La DIA di Bologna, coordinata dal Procuratore della Repubblica dott. Giuseppe Amato e dal Sostituto dott.ssa Beatrice Ronchi, ha dato esecuzione a provvedimenti di perquisizione e sequestro a carico di diversisoggetti criminali (attività nata come sviluppo investigativo dell’indagine AEMILIA), che ha consentito di individuare un’operazione fraudolenta con cui l’organizzazione ‘ndranghetistica emiliana, in concorso con esponenti della cosca “Grande Aracri” di Cutro, ha realizzato un’ingente truffa ai danni del Ministero dell’Economia e Finanze (c.d. “Affare Oppido”).
Nello specifico, sulla base di una sentenza falsificata, attestante un inesistente diritto risarcitorio, il predetto Dicastero accreditò, nel mese di luglio del 2010, una somma di oltre due milioni di euro, ad una società riconducibile ad una famiglia di imprenditori edili calabresi, da anni trapiantati nella provincia di Reggio Emilia e contigui al sodalizio ‘ndranghetistico emiliano.
L’affare truffaldino, ideato da un faccendiere avvocato napoletano, era stato prospettato alla ‘ndrangheta emiliana, la quale aveva individuato un’impresa che presentasse idonee caratteristiche strutturali in funzione del notevole rimborso che sarebbe derivato dall’attività delittuosa.
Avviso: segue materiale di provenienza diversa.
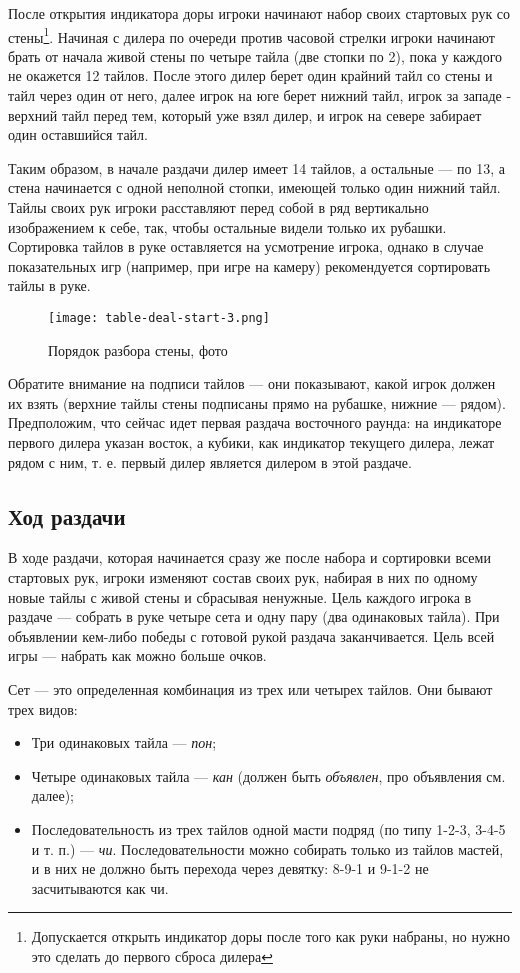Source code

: После открытия индикатора доры игроки начинают набор своих стартовых рук со стены\footnote{Допускается открыть индикатор доры после того как руки набраны, но нужно это сделать до первого сброса дилера}. Начиная с дилера по очереди против часовой стрелки игроки начинают брать от начала живой стены по четыре тайла (две стопки по 2), пока у каждого не окажется 12 тайлов.
После этого дилер берет один крайний тайл со стены и тайл через один от него, далее игрок на юге берет нижний тайл, игрок за западе - верхний тайл перед тем, который уже взял дилер, и игрок на севере забирает один оставшийся тайл. 

Таким образом, в начале раздачи дилер имеет 14 тайлов, а остальные --- по 13, а стена начинается с одной неполной стопки, имеющей только один нижний тайл. Тайлы своих рук игроки расставляют перед собой в ряд вертикально изображением к себе, так, чтобы остальные видели только их рубашки. Сортировка тайлов в руке оставляется на усмотрение игрока, однако в случае показательных игр (например, при игре на камеру) рекомендуется сортировать тайлы в руке.

\begin{figure}[H]
	\centering
	\texttt{[image: table-deal-start-3.png]}
	\caption{Порядок разбора стены, фото}
\end{figure}

Обратите внимание на подписи тайлов --- они показывают, какой игрок должен их взять (верхние тайлы стены подписаны прямо на рубашке, нижние --- рядом). Предположим, что сейчас идет первая раздача восточного раунда: на индикаторе первого дилера указан восток, а кубики, как индикатор текущего дилера, лежат рядом с ним, т. е. первый дилер является дилером в этой раздаче.

\subsection{Ход раздачи}

В ходе раздачи, которая начинается сразу же после набора и сортировки всеми стартовых рук, игроки изменяют состав своих рук, набирая в них по одному новые тайлы с живой стены и сбрасывая ненужные. Цель каждого игрока в раздаче --- собрать в руке четыре сета и одну пару (два одинаковых тайла). При объявлении кем-либо победы с готовой рукой раздача заканчивается. Цель всей игры --- набрать как можно больше очков.

Сет --- это определенная комбинация из трех или четырех тайлов. Они бывают трех видов:
\begin{itemize}
	\item Три одинаковых тайла --- \textit{пон};
	\item Четыре одинаковых тайла --- \textit{кан} (должен быть \textit{объявлен}, про объявления см. далее);
	\item Последовательность из трех тайлов одной масти подряд (по типу 1-2-3, 3-4-5 и т. п.) --- \textit{чи}. Последовательности можно собирать только из тайлов мастей, и в них не должно быть перехода через девятку: 8-9-1 и 9-1-2 не засчитываются как чи.
\end{itemize}

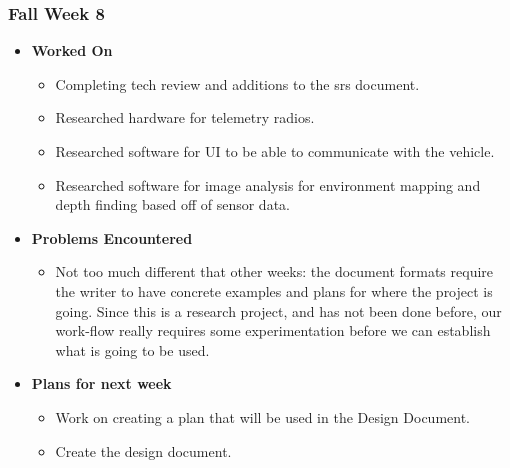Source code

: \documentclass{article}
\begin{document}
\subsubsection{Fall Week 8}
\begin{itemize}
    \item {\textbf{Worked On}}
    \begin{itemize}
        \item Completing tech review and additions to the srs document.
        \item Researched hardware for telemetry radios.
        \item Researched software for UI to be able to communicate with the vehicle.
        \item Researched software for image analysis for environment mapping and depth finding based off of sensor data.
    \end{itemize}

    \item {\textbf{Problems Encountered}}
    \begin{itemize}
        \item Not too much different that other weeks: the document formats require the writer to have concrete examples and plans for where the project is going. Since this is a research project, and has not been done before, our work-flow really requires some experimentation before we can establish what is going to be used.
    \end{itemize}

    \item{\textbf{Plans for next week}}
    \begin{itemize}
        \item Work on creating a plan that will be used in the Design Document.
        \item Create the design document.
    \end{itemize}
\end{itemize}
\end{document}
Tale operazione, ricostruita a fronte delle dichiarazioni rese dai “collaboratori di giustizia” del processo AEMILIA, ha visto coinvolti diversi esponenti di vertice del sodalizio ‘ndranghetistico emiliano e della cosca “Grande Aracri” di Cutro, con la complicità di altri soggetti e professionisti.
Le operazioni si sono svolte nella provincia di Reggio Emilia e nelle regioni Lombardia, Lazio, Campania e Calabria ed hanno visto impegnato il personale della DIA di Bologna, Firenze, Milano, Roma, Napoli e Catanzaro.
A conclusione delle suddette attività, anche attraverso un’analisi di polizia giudiziaria volta a svelare l’esistenza di articolate operazioni di occultamento di beni immobili e quote societarie (anche attraverso operazioni di esterovestizione in Costa d’Avorio e in Inghilterra), è stato sequestrato un patrimonio consistente in beni mobili ed immobili per un valore complessivo di 2 milioni e 300 mila euro, ricondotto a taluni indagati attraverso accertamenti patrimoniali svolti dalla DIA di Bologna.